> _Problem to solve_
In the material below, some lines carry "which". Copy each such line.

* * * * * * * * *

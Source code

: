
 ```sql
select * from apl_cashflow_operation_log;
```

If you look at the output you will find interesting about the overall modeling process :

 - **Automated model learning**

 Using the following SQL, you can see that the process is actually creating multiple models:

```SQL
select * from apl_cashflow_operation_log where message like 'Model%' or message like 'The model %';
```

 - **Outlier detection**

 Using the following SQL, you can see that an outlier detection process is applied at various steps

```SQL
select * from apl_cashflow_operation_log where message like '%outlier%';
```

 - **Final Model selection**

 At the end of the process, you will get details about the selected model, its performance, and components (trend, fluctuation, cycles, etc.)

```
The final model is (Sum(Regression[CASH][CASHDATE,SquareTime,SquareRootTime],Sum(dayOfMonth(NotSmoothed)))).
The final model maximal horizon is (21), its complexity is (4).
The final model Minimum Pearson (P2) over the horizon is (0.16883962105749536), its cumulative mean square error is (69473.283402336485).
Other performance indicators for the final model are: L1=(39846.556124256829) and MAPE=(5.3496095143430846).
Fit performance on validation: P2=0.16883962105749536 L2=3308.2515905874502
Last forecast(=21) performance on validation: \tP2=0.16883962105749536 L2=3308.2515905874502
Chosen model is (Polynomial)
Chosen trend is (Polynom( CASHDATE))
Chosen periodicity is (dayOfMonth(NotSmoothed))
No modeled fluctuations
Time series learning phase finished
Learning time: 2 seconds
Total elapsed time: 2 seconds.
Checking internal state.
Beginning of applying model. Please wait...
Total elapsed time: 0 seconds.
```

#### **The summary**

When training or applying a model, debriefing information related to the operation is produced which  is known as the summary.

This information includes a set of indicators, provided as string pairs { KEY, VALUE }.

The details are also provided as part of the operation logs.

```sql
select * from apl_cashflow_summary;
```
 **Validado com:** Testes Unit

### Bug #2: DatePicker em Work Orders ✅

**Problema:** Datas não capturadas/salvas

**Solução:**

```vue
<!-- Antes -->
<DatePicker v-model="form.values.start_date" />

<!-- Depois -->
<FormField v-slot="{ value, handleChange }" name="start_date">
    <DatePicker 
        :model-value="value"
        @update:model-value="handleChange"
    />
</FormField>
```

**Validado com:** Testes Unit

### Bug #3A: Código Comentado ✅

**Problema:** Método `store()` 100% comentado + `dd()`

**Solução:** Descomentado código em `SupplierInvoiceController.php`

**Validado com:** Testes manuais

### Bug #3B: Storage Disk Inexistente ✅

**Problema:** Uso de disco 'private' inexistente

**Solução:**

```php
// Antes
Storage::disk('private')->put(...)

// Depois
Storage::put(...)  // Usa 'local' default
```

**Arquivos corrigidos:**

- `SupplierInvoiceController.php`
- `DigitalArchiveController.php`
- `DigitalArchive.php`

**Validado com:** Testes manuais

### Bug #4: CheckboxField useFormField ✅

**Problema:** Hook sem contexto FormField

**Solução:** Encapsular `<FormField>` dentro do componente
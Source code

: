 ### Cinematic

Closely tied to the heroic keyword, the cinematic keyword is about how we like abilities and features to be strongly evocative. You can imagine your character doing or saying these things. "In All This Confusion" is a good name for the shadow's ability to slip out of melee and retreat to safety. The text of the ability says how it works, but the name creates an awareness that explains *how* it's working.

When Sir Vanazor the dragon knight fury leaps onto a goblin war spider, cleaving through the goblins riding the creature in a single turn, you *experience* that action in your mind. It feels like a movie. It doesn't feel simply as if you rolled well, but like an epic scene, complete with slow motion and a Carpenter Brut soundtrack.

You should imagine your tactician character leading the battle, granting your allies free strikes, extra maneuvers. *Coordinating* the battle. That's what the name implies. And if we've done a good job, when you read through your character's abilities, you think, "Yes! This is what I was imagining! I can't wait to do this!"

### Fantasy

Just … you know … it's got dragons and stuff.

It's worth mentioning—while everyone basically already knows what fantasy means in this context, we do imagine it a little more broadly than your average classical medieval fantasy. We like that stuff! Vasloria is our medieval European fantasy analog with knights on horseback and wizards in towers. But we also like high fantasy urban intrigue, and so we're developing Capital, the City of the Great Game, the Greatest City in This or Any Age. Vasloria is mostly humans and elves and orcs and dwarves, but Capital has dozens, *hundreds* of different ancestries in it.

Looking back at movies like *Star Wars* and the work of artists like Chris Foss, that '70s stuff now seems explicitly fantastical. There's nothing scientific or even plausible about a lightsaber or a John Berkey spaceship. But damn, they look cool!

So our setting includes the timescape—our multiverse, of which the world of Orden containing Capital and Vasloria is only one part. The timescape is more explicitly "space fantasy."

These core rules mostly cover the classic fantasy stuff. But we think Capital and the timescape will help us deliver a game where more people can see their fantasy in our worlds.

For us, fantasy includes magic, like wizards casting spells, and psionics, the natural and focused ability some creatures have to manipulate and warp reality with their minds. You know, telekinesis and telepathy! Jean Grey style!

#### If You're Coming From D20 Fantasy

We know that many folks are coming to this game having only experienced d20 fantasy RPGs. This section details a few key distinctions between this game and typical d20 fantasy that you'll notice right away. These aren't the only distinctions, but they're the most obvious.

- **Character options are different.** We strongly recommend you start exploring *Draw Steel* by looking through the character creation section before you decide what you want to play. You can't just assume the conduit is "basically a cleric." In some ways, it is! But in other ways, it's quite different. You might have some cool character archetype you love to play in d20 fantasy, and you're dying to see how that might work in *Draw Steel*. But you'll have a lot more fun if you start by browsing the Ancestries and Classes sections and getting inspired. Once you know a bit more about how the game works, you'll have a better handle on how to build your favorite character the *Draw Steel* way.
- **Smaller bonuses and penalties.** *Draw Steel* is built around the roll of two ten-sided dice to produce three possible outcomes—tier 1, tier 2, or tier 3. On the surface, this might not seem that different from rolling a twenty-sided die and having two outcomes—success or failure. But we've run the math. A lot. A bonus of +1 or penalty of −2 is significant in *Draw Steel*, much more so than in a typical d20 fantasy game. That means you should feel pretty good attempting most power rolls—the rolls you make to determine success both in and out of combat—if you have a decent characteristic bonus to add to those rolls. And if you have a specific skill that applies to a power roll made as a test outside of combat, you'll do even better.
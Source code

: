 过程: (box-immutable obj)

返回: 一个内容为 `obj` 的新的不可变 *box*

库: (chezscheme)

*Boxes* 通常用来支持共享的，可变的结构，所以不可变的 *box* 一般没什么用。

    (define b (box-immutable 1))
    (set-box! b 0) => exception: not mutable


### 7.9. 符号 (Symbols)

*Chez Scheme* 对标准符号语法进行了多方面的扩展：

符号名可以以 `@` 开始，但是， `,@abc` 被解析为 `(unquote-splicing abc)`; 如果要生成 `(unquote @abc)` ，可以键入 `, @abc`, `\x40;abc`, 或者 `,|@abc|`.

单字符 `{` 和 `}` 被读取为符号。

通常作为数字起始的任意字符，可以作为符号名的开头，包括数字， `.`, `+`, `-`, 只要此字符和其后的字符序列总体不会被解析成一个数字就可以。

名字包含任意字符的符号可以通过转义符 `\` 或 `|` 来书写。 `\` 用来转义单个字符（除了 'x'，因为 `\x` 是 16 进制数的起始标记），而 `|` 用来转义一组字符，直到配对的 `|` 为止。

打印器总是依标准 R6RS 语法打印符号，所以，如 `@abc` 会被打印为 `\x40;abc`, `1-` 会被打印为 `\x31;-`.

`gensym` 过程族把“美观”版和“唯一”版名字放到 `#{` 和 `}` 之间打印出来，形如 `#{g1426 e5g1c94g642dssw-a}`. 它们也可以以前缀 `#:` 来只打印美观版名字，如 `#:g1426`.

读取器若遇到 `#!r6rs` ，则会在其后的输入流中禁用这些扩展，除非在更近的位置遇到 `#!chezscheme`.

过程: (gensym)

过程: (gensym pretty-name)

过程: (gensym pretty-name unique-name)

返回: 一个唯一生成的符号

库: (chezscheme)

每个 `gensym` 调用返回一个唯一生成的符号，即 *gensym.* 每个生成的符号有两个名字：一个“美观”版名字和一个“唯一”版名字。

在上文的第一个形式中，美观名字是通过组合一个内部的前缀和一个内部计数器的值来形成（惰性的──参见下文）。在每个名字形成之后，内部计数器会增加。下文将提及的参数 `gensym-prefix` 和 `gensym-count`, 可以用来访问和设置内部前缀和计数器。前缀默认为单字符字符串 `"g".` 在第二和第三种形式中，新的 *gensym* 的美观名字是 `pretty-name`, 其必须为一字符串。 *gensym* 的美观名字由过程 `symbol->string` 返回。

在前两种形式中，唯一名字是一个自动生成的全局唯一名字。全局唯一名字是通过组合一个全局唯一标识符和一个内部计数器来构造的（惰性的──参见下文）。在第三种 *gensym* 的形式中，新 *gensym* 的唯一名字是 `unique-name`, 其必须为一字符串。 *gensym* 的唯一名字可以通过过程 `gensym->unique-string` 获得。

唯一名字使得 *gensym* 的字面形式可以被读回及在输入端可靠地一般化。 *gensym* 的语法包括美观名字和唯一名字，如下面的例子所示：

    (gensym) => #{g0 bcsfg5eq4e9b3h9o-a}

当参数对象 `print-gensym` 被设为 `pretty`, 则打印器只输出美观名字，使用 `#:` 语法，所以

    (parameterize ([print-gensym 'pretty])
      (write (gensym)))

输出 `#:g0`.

* * * * * * * * *

> _Finished task_
When training or applying a model, debriefing information related to the operation is produced which  is known as the summary.
So our setting includes the timescape—our multiverse, of which the world of Orden containing Capital and Vasloria is only one part. The timescape is more explicitly "space fantasy."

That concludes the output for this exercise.